Work task:
Among the entries that follow, the required portion opens with the line containing "explicitly run Wine.)" and closes with the line containing "pacman -S --needed". Give that portion again exactly, and nothing else.

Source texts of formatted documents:
::::

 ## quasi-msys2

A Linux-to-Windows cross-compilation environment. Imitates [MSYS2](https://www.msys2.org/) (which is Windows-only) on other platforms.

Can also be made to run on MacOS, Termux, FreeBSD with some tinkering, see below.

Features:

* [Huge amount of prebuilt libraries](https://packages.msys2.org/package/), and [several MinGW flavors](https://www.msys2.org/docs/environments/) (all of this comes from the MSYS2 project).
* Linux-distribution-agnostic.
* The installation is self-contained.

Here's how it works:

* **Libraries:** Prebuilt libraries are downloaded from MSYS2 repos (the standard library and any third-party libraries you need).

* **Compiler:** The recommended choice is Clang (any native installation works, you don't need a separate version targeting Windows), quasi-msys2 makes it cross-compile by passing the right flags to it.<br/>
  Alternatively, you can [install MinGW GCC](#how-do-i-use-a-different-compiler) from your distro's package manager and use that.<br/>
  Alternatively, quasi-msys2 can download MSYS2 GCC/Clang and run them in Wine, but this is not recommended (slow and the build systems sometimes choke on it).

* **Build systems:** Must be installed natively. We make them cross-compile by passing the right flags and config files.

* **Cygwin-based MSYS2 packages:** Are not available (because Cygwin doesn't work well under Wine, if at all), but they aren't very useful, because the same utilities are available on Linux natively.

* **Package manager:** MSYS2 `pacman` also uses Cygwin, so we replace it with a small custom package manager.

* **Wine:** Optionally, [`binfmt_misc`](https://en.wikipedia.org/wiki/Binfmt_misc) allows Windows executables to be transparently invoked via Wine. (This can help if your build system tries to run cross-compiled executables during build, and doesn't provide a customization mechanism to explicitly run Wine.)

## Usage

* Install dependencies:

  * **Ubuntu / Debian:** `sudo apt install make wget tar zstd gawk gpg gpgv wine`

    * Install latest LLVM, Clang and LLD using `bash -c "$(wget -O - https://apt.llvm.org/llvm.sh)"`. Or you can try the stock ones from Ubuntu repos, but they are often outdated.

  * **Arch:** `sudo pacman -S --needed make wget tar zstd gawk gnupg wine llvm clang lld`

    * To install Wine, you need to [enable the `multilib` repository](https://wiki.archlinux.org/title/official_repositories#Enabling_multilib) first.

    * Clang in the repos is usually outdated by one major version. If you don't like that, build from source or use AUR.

::::

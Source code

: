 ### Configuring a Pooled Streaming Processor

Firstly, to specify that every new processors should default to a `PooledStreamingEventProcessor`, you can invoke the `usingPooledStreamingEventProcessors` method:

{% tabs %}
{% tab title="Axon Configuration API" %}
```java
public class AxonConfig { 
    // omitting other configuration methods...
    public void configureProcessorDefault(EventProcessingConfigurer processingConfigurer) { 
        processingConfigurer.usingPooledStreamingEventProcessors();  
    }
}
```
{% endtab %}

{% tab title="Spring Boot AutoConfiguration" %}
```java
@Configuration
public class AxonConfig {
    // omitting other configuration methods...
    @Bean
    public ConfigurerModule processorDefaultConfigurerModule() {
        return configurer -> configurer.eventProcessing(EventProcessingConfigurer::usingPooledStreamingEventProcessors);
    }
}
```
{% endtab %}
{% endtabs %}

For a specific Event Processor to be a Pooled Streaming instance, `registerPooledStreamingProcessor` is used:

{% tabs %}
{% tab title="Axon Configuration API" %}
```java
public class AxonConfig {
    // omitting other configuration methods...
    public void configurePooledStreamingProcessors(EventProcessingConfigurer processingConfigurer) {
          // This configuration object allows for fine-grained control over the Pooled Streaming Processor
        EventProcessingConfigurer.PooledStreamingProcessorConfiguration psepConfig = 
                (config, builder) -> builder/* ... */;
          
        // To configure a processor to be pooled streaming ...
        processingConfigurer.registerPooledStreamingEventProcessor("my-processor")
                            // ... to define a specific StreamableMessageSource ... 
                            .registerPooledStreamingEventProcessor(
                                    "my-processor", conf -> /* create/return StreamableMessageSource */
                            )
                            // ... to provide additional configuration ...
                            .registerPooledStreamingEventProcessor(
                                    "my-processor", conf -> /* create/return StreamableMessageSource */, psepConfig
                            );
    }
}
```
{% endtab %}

::::

Solved exercise:
* **Wine:** Optionally, [`binfmt_misc`](https://en.wikipedia.org/wiki/Binfmt_misc) allows Windows executables to be transparently invoked via Wine. (This can help if your build system tries to run cross-compiled executables during build, and doesn't provide a customization mechanism to explicitly run Wine.)

## Usage

* Install dependencies:

  * **Ubuntu / Debian:** `sudo apt install make wget tar zstd gawk gpg gpgv wine`

    * Install latest LLVM, Clang and LLD using `bash -c "$(wget -O - https://apt.llvm.org/llvm.sh)"`. Or you can try the stock ones from Ubuntu repos, but they are often outdated.

  * **Arch:** `sudo pacman -S --needed make wget tar zstd gawk gnupg wine llvm clang lld`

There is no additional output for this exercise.